Alors que King était reconnaissant pour le soutien financier de l’État – l’Allemagne couvre jusqu’à 75% des revenus perdus – il pense qu’ils sont effectivement «l’agneau sacrificiel» du gouvernement, l’industrie du tourisme payant pour les épidémies dont elle n’est pas responsable.
«Après tout», a déclaré King, «les hôtels et les restaurants n’ont pas été des sources notoires d’épidémies et les propriétaires ont acheté des systèmes de ventilation pour purifier l’air, etc.» De tels investissements ont été faits au printemps et en été, alors que les entreprises pensaient que cela leur permettrait de rester ouvertes pendant les saisons d’automne et d’hiver, a-t-il ajouté.
De nombreux décideurs à travers les Alpes auront le cas d’Ischgl dans leur esprit alors qu’ils envisagent de rouvrir des pistes. Début 2020, la station balnéaire autrichienne connue pour sa vie nocturne est devenue un point chaud pour le coronavirus, des milliers de touristes attrapant le virus pendant leurs vacances là-bas – et le propageant à travers l’Europe à leur retour chez eux.
Mais les habitants d’Oberstdorf affirment que cela ne peut pas arriver dans leur ville.
«Chaque fois que M. Söder et [Chancellor Angela] Merkel pense au ski, ils pensent après-ski, ils pensent Ischgl », a déclaré Klaus King, le maire. Oberstdorf et la région environnante, en revanche, offrent un «tourisme familial» sain, a-t-il ajouté.
Pistes ouvertes de l’autre côté de la frontière
L’Autriche, quant à elle, semble moins concernée. Le pays a repoussé les appels à une interdiction de ski dans toute l’UE pendant la saison de Noël et prévoit d’ouvrir des remontées mécaniques à partir du 24 décembre.
Le gouvernement a toutefois décidé de garder les hôtels et les restaurants fermés et une quarantaine de 10 jours s’appliquera aux arrivées de zones à haut risque pendant les vacances, ce qui rendra les vacances de ski autrichiennes moins attrayantes pour les étrangers.
Mais il y a aussi la Suisse, où les pistes sont déjà ouvertes et où la plupart des arrivées en provenance de l’UE ne doivent pas actuellement être mises en quarantaine.
C’est une préoccupation majeure pour les villes frontalières françaises, italiennes et allemandes, qui doivent surveiller les skieurs éviter leurs pentes fermées pour traverser la frontière.
«Nous sommes à 3 kilomètres de la Suisse», a déclaré Alexiane Lovisi, moniteur de ski à Avoriaz. «Tous les gens de la vallée vont juste y aller skier.»
La France essaie d’empêcher cela. Mercredi, le Premier ministre Jean Castex a déclaré qu’il y aurait des contrôles aléatoires aux frontières pour appliquer une quarantaine d’une semaine, empêchant les touristes français de faire des voyages de ski en Suisse. Le Premier ministre bavarois Söder a également menacé la semaine dernière d’imposer une quarantaine de 10 jours à ceux qui reviennent après avoir traversé la frontière pour skier en Autriche.
Il y a aussi la question de la sécurité. Les habitants de Morzine craignent que les amateurs de pistes déterminés ne se lancent en territoire dangereux.
«Nous aurons encore des visiteurs, ils sortiront toujours pour le ski de fond ou en raquettes», a déclaré Trombert, le maire. «Ils seront sur le domaine skiable, mais ce ne sera pas sécurisé. L’ensemble de notre appareil de sauvetage que nous avons développé depuis 40 ans va être arrêté… Ce sont des détails pour Paris, mais des questions essentielles ici.

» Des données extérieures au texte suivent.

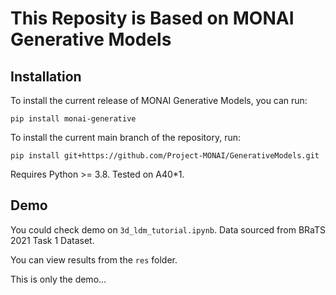 # This Reposity is Based on MONAI Generative Models

## Installation
To install the current release of MONAI Generative Models, you can run:
```
pip install monai-generative
```
To install the current main branch of the repository, run:
```
pip install git+https://github.com/Project-MONAI/GenerativeModels.git
```
Requires Python >= 3.8. Tested on A40*1.

## Demo
You could check demo on `3d_ldm_tutorial.ipynb`. Data sourced from BRaTS 2021 Task 1 Dataset.

You can view results from the `res` folder.

This is only the demo...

Mais l’état actuel des choses a également amené le maire à réfléchir à l’avenir de sa municipalité – et à savoir si les choses devraient même revenir à ce qu’elles étaient avant.

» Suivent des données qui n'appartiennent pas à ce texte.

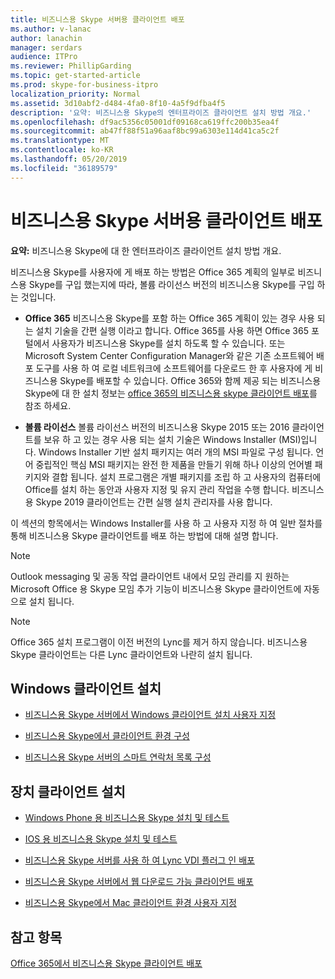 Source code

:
 ```yaml
---
title: 비즈니스용 Skype 서버용 클라이언트 배포
ms.author: v-lanac
author: lanachin
manager: serdars
audience: ITPro
ms.reviewer: PhillipGarding
ms.topic: get-started-article
ms.prod: skype-for-business-itpro
localization_priority: Normal
ms.assetid: 3d10abf2-d484-4fa0-8f10-4a5f9dfba4f5
description: '요약: 비즈니스용 Skype의 엔터프라이즈 클라이언트 설치 방법 개요.'
ms.openlocfilehash: df9ac5356c05001df09168ca619ffc200b35ea4f
ms.sourcegitcommit: ab47ff88f51a96aaf8bc99a6303e114d41ca5c2f
ms.translationtype: MT
ms.contentlocale: ko-KR
ms.lasthandoff: 05/20/2019
ms.locfileid: "36189579"
---
```

# <a name="deploy-clients-for-skype-for-business-server"></a>비즈니스용 Skype 서버용 클라이언트 배포
 
**요약:** 비즈니스용 Skype에 대 한 엔터프라이즈 클라이언트 설치 방법 개요.
  
비즈니스용 Skype를 사용자에 게 배포 하는 방법은 Office 365 계획의 일부로 비즈니스용 Skype를 구입 했는지에 따라, 볼륨 라이선스 버전의 비즈니스용 Skype를 구입 하는 것입니다. 
  
- **Office 365** 비즈니스용 Skype를 포함 하는 Office 365 계획이 있는 경우 사용 되는 설치 기술을 간편 실행 이라고 합니다. Office 365를 사용 하면 Office 365 포털에서 사용자가 비즈니스용 Skype를 설치 하도록 할 수 있습니다. 또는 Microsoft System Center Configuration Manager와 같은 기존 소프트웨어 배포 도구를 사용 하 여 로컬 네트워크에 소프트웨어를 다운로드 한 후 사용자에 게 비즈니스용 Skype를 배포할 수 있습니다. Office 365와 함께 제공 되는 비즈니스용 Skype에 대 한 설치 정보는 [office 365의 비즈니스용 skype 클라이언트 배포](https://support.office.com/article/8c563b81-22c9-4024-9efe-9fe28c7bbc96)를 참조 하세요.
    
- **볼륨 라이선스** 볼륨 라이선스 버전의 비즈니스용 Skype 2015 또는 2016 클라이언트를 보유 하 고 있는 경우 사용 되는 설치 기술은 Windows Installer (MSI)입니다. Windows Installer 기반 설치 패키지는 여러 개의 MSI 파일로 구성 됩니다. 언어 중립적인 핵심 MSI 패키지는 완전 한 제품을 만들기 위해 하나 이상의 언어별 패키지와 결합 됩니다. 설치 프로그램은 개별 패키지를 조립 하 고 사용자의 컴퓨터에 Office를 설치 하는 동안과 사용자 지정 및 유지 관리 작업을 수행 합니다. 비즈니스용 Skype 2019 클라이언트는 간편 실행 설치 관리자를 사용 합니다.
    
이 섹션의 항목에서는 Windows Installer를 사용 하 고 사용자 지정 하 여 일반 절차를 통해 비즈니스용 Skype 클라이언트를 배포 하는 방법에 대해 설명 합니다.
  
> [!NOTE]
> Outlook messaging 및 공동 작업 클라이언트 내에서 모임 관리를 지 원하는 Microsoft Office 용 Skype 모임 추가 기능이 비즈니스용 Skype 클라이언트에 자동으로 설치 됩니다. 
  
> [!NOTE]
> Office 365 설치 프로그램이 이전 버전의 Lync를 제거 하지 않습니다. 비즈니스용 Skype 클라이언트는 다른 Lync 클라이언트와 나란히 설치 됩니다. 
  
## <a name="installing-windows-clients"></a>Windows 클라이언트 설치

- [비즈니스용 Skype 서버에서 Windows 클라이언트 설치 사용자 지정](customize-windows-client-installation.md)
    
- [비즈니스용 Skype에서 클라이언트 환경 구성](configure-the-client-experience.md)
    
- [비즈니스용 Skype 서버의 스마트 연락처 목록 구성](configure-smart-contacts-list.md)
    
## <a name="installing-device-clients"></a>장치 클라이언트 설치

- [Windows Phone 용 비즈니스용 Skype 설치 및 테스트](windows-phone.md)
    
- [IOS 용 비즈니스용 Skype 설치 및 테스트](ios.md)
    
    
- [비즈니스용 Skype 서버를 사용 하 여 Lync VDI 플러그 인 배포](deploy-the-lync-vdi-plug-in.md)
    
- [비즈니스용 Skype 서버에서 웹 다운로드 가능 클라이언트 배포](deploy-web-downloadable-clients.md)
    
- [비즈니스용 Skype에서 Mac 클라이언트 환경 사용자 지정](customize-the-mac-client-experience.md)
    
## <a name="see-also"></a>참고 항목

[Office 365에서 비즈니스용 Skype 클라이언트 배포](../../../SfbOnline/set-up-skype-for-business-online/deploy-the-skype-for-business-client-in-office-365.md)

«Je pense que notre modèle actuel mérite d’être remis en question», a-t-il déclaré, citant à titre d’exemple les conséquences environnementales des voyages longue distance et du tourisme de masse. «Les gens voyagent à travers le monde pour rester enfermés dans des hôtels. Je suis convaincu qu’on peut changer les choses, que les gens de Thonon, d’Évian ou de Lyon peuvent se rendre compte qu’il y a un paradis à moins de deux heures de chez eux.
Laurenz Gehrke a rapporté d’Oberstdorf. Pierre-Paul Bermingham a rapporté de Morzine-Avoriaz.